獅童、寺島しのぶが語る歌舞伎座『文七元結物語』

 

 2023年10月2日(月)から始まる歌舞伎座「錦秋十月大歌舞伎」『文七元結物語』で、演出を勤める山田洋次、出演の中村獅童、寺島しのぶが公演に向けての思いを語りました。

 

新たな構想による『文七元結物語』

 『文七元結物語』は、山田洋次による、歌舞伎座では初演出の作品となります。「人間を丁寧に描いているのが落語のすばらしさ。子どものころから落語が大好きで、なかでも文七元結は、芝居も合わせて好きでした。16年前、(十八世中村)勘三郎さんと『人情噺文七元結』を上演しました。(舞台版とは別に)映画化の案も出て、楽しみにしていましたが、それがかなわないまま彼はこの世を去ってしまった。
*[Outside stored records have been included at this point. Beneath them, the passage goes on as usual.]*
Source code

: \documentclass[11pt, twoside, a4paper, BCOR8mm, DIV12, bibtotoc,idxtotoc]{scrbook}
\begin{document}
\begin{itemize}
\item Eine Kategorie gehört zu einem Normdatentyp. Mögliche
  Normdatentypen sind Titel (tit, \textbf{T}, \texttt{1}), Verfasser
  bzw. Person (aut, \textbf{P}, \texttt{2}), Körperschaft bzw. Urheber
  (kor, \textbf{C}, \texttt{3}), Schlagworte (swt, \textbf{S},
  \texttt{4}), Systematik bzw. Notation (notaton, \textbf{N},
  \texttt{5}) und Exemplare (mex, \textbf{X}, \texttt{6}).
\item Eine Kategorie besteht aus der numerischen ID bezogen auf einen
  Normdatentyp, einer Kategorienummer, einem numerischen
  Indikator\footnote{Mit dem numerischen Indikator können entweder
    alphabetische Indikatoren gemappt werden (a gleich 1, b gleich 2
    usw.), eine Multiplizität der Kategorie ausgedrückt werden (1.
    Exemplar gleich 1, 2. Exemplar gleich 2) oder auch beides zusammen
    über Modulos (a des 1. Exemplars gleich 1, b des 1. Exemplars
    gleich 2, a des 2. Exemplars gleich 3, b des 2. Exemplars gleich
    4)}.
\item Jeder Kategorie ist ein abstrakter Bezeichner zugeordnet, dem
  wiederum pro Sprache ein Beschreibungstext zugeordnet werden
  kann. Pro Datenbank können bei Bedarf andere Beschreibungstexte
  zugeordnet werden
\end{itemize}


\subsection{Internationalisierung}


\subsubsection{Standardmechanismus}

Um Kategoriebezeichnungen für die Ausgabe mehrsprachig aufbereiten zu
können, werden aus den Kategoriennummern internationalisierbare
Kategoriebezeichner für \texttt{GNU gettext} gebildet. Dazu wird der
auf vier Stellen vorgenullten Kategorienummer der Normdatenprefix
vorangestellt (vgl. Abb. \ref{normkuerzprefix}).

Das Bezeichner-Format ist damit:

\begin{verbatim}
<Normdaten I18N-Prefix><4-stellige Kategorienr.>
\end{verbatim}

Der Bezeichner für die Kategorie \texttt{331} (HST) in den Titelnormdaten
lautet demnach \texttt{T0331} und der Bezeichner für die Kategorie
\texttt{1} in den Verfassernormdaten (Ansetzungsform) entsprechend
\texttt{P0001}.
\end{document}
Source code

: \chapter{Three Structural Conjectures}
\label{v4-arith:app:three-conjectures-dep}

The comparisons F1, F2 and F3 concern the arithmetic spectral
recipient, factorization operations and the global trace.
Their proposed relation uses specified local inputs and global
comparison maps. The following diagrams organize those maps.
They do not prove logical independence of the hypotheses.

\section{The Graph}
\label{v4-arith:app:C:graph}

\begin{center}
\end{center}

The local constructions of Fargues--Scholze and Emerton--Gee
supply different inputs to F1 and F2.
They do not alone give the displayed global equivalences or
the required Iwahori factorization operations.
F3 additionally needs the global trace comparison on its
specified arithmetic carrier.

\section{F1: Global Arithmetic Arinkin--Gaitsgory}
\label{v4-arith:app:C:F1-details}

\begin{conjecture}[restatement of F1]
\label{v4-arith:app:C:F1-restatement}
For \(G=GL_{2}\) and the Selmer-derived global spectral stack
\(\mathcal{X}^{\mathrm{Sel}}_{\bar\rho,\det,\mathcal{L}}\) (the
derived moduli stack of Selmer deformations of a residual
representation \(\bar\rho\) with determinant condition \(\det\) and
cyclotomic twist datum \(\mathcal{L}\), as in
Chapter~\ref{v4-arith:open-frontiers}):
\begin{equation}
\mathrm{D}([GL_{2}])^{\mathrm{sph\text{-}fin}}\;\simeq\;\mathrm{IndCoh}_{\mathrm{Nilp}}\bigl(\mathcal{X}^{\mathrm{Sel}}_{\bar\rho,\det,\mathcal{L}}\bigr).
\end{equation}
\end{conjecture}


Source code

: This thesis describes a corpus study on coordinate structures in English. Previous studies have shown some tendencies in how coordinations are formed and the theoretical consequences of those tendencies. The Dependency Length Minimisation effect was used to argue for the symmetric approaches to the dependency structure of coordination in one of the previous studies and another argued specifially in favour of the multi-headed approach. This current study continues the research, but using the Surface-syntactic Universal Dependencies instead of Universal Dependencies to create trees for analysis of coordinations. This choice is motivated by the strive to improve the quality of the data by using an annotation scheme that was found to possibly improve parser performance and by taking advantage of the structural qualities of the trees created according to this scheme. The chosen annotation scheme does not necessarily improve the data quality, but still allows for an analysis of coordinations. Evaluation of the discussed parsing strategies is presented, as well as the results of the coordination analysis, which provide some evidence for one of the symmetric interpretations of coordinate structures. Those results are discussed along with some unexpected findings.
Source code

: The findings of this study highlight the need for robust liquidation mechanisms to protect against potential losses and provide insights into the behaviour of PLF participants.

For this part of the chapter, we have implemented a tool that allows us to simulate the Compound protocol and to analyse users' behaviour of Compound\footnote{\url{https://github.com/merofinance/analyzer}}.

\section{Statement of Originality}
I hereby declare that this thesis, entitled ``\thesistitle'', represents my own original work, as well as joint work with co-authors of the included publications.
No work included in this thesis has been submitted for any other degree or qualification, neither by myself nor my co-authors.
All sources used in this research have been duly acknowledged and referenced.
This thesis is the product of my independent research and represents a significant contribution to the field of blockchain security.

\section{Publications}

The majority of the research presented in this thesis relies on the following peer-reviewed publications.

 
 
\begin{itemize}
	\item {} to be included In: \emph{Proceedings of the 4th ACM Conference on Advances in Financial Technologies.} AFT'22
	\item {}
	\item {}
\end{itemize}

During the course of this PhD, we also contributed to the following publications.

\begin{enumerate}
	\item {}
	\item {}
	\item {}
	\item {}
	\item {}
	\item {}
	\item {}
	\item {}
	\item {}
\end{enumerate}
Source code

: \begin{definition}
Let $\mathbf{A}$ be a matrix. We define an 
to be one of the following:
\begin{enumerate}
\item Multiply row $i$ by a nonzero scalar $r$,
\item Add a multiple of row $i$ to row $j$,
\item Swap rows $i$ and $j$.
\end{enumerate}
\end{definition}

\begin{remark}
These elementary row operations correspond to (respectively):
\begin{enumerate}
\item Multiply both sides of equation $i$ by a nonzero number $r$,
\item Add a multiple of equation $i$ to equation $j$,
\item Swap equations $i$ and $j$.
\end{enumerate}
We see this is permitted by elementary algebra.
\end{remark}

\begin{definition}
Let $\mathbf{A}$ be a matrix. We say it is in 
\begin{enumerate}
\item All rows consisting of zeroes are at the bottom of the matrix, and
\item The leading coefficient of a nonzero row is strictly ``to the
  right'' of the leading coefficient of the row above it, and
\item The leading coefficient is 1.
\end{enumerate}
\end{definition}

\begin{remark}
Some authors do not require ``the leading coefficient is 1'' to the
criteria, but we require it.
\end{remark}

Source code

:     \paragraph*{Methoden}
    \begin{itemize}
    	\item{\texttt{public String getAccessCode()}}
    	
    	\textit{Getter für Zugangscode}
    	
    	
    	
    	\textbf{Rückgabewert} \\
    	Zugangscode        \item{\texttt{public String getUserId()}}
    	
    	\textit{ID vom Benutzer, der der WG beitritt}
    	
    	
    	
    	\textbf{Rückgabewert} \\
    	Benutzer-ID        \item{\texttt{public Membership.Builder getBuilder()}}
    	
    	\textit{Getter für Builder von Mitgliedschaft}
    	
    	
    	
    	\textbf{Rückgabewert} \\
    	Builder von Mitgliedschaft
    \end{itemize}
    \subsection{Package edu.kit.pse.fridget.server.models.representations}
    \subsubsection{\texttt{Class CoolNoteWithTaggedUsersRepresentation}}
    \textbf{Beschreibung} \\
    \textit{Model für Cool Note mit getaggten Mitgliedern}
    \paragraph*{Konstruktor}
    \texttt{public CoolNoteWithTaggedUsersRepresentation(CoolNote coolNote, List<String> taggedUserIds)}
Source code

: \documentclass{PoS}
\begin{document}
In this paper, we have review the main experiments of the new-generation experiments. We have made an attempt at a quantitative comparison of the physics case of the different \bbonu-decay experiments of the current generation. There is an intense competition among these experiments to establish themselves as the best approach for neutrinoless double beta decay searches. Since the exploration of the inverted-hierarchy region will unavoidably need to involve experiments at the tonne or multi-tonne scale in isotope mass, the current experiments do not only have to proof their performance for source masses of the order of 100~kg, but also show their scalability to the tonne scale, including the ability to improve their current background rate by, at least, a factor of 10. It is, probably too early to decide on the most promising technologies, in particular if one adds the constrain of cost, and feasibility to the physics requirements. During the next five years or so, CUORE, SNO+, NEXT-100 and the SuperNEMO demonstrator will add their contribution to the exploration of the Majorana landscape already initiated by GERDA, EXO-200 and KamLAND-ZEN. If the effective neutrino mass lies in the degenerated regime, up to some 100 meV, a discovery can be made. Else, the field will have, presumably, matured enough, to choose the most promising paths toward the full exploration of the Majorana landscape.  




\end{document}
その思いをずっと抱いていた僕が、このたび、こういう形で作品をつくれることをとても楽しみにしています」と、山田監督が語ります。

 

 獅童と寺島は過去に「浅草パラダイス」シリーズなどで、舞台共演を重ねていますが、このたび初めて夫婦役を勤めます。「歌舞伎の『文七元結』は(尾上)菊五郎のおじさま、勘三郎のお兄さまが大切になさってきた演目の一つ。1年ほど前にお話をいただき、監督が新たな構想で『文七元結物語』をつくりたいという企画をうかがいました。常にチャレンジ精神をもち、諦めないそのお姿を見て、自分も挑戦させていただきたいと思いました」と、振り返る獅童。

 

 「昨今AIなどが普及して人間同士の関わりが少なくなっていくなか、これから私たちがやる夫婦は、“生きている”という熱をもってお芝居ができるのではと、今からワクワクしています。新しくつくられる『文七元結物語』に没入して、お客様に、この劇場に来てよかったと言っていただけたら」と、寺島が続けます。

 

 

義理人情の生きる世界を

 「しのぶさんとは年齢が一緒で、20代の頃から舞台の後、二人でよくお酒を飲みに行き、そのときから、歌舞伎座で一緒にお芝居ができたらという思いがありました。やるからには、二人の芝居を観に行ってよかったと思っていただけるものにしたいです。日本特有の文化、義理人情のような感情が、芝居のなかではまだ生きているので、そうした世話物の楽しさを若い世代の方にも感じていただけたら」と、獅童が抱負を述べます。

 

 その獅童に対し、「長兵衛の候補として獅童さんのお名前が出たときに、とても良いなと、面白いなと思いました。お会いしたときに、獅童さんとしのぶさんが子どものころから仲良しで、喧嘩友達のようだったという話を、彼がとても楽しくされていて。そんな二人ならいい夫婦になるのではないか。理想的な形になりました」と、山田監督は思いを明かします。

 

 寺島も「父(菊五郎)の『文七元結』を何度も何度も見てきました。そのせりふや芝居が常に頭の中にはありますが、今回は脳を切り替え、新しいものをつくってお客様を楽しませることができたら成功なのかなと。歌舞伎の公演は、ほぼ3日や4日のお稽古で初日が開きます。そんなプロ集団のなかに私が入るので手探りではありますが、覚悟はあります」と、決意を見せました。

 

 

信じるに足る「人間」を描く

 「この作品は、人間の善意について語った物語で、ほとんど完成されたストーリーとして成り立っていると思います。でもそのテーマさえきちんと握っていれば、現代の感覚でもう一度、登場人物たちを見つめ直すことができるのではないか。ストーリーに従い、その精神は守りながら、僕なりに納得のいく形の人間像を構築したいです」と、山田監督は構想を語ります。

 

 会見中は獅童と寺島の息の合ったかけ合いの様子を見た山田監督が、改めて「(役に)ぴったりだと思った」と、評するひと幕も。「『文七元結』は過去に出演したことのないお芝居ですが、今回は新しい芝居をつくるんだという思いで、獅童ならではの長兵衛をつくりあげられたら。現状に満足せず、常にお客様はどうしたら喜んでくださるかを考えています。自分との戦いになりますが、いくつになっても失敗を恐れず革新を追求したいです」と、獅童が結びました。「人間は信じるに足るものだ、という思いを感じて、お客様が席を立てる作品になれば」と、語る山田洋次による、新たな『文七元結物語』に、さらなる期待が高まります。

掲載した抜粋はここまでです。